The Department of Basic Education has joined the call to raise awareness against racism and discrimination.
The Department is supporting the call for a national anti-racism week as announced by the Nelson Mandela Foundation and the Ahmed Kathrada Foundation in February this year. As part of its broader aims, the Anti-racism Network of South Africa (ARNSA) has committed to support the department to develop policy and programmes to address racism in schools.
The department is currently working with one of the member organizations of ARNSA, the Institute of Justice and Reconciliation (IJR) to train teachers on its “Teaching Respect for all” programme that seeks to unpack the “woundedness” of South Africans given our apartheid legacy and to lay the foundation for a long-term programme of building a non-racial society.
Racism, intolerance and discrimination are not a product of a cohesive society. Social cohesion is one of the key priorities of this current administration and its role in promoting unity in diversity in and through education is vital to the future of our country.
According to international experience and research, textbooks are one of the many levers to promote social cohesion. In addition to transmitting knowledge, textbooks also seek to anchor the political and social norms of a society. Textbooks convey a global understanding of history and of the rules of society as well as norms of living with other people.
The Minister of Basic Education is of the view that textbooks that promote diversity will boost the many efforts in ensuring that the education sector contributes to the goal of an empowered, inclusive and fair citizenship, wherein all persons are guaranteed the right to be, irrespective of perceived differences. It is within the context of this qualitative importance of education that the role played by textbooks in equipping learners with the skills and values essential for living harmoniously in a diverse and rapidly globalising world is of critical importance.
More specifically, it is important to ask whether learners have access to textbooks that are learner-friendly, gender-balanced, and free from stereotypes and discrimination. The Departments’ Directorate responsible for Social Cohesion and Equity in Education had undertaken a mini evaluation of a small sample of school textbooks and Learner Teacher Support Materials (LTSMs). There was also an indication that although a screening process is conducted, some textbooks still contain discriminatory content.
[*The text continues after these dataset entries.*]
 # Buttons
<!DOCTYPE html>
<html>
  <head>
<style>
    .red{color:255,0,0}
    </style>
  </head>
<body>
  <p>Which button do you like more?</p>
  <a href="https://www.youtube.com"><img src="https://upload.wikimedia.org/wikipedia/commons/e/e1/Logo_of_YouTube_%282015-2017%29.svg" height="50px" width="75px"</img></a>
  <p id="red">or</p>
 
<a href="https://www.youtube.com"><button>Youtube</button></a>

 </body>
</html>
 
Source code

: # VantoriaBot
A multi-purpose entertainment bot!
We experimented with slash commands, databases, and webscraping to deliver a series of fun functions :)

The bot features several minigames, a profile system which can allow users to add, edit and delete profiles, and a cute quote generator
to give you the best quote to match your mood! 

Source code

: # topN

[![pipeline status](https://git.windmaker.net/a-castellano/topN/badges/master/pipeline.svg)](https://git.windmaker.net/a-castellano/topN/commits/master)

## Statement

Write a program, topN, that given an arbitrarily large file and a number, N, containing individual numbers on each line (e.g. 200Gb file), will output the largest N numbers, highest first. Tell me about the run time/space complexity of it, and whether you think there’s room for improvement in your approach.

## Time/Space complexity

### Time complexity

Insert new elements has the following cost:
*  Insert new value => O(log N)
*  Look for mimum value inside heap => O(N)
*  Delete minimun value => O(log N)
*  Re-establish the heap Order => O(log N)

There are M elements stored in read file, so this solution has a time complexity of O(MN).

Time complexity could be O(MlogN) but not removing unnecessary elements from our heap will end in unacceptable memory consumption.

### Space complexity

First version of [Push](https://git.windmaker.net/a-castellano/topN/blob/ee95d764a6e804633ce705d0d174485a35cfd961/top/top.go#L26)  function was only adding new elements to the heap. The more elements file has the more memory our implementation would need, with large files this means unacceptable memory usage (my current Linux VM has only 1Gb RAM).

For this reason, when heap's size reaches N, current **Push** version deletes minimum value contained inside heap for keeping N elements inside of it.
To evaluate a sample of the LTSMs and textbooks and to develop the textbook policy towards diversity requires special expertise.
To this end the department has established a Ministerial Task Team to specifically work on evaluating textbooks for discrimination according to specifications in the Terms of Reference that was gazetted in February this year.
The Terms of Reference of the Ministerial Committee will be as follows:
1. To evaluate a sample of existing textbooks and LTSMs against stereotypes and discrimination towards the promotion of diversity in education;
2. To ascertain whether the text and illustrations used by authors in textbooks and LTSMs is inclusive, sensitive to offending or excluding others, and promotes the values of equality and empowerment for learners;
3. To conduct a content analysis to ascertain the specific discrimination bias, frequency and type of discrimination;
4. to examine the extent to which different forms of discrimination manifests itself in South African textbooks and LTSMs focusing on race, gender, religion, disability, sexual orientation and other forms of discrimination;
5. To examine current policies used for the screening and selection of textbooks and LTSMs to determine their effectiveness in ensuring compliance;
6. To consult with key recipients of LTSMs and textbooks and identify their perception of the content used in current textbooks and LTSMs;
7. To do a desktop comparative review on national and international research, studies and other reports on the common lapses that may exist that do not promote diversity in textbooks and LTSMs;
8. To arrange public hearings on the findings and preliminary report of the Ministerial Committee; and
9. To make recommendations on the key policy imperatives relating to discrimination in LTSMs and textbooks.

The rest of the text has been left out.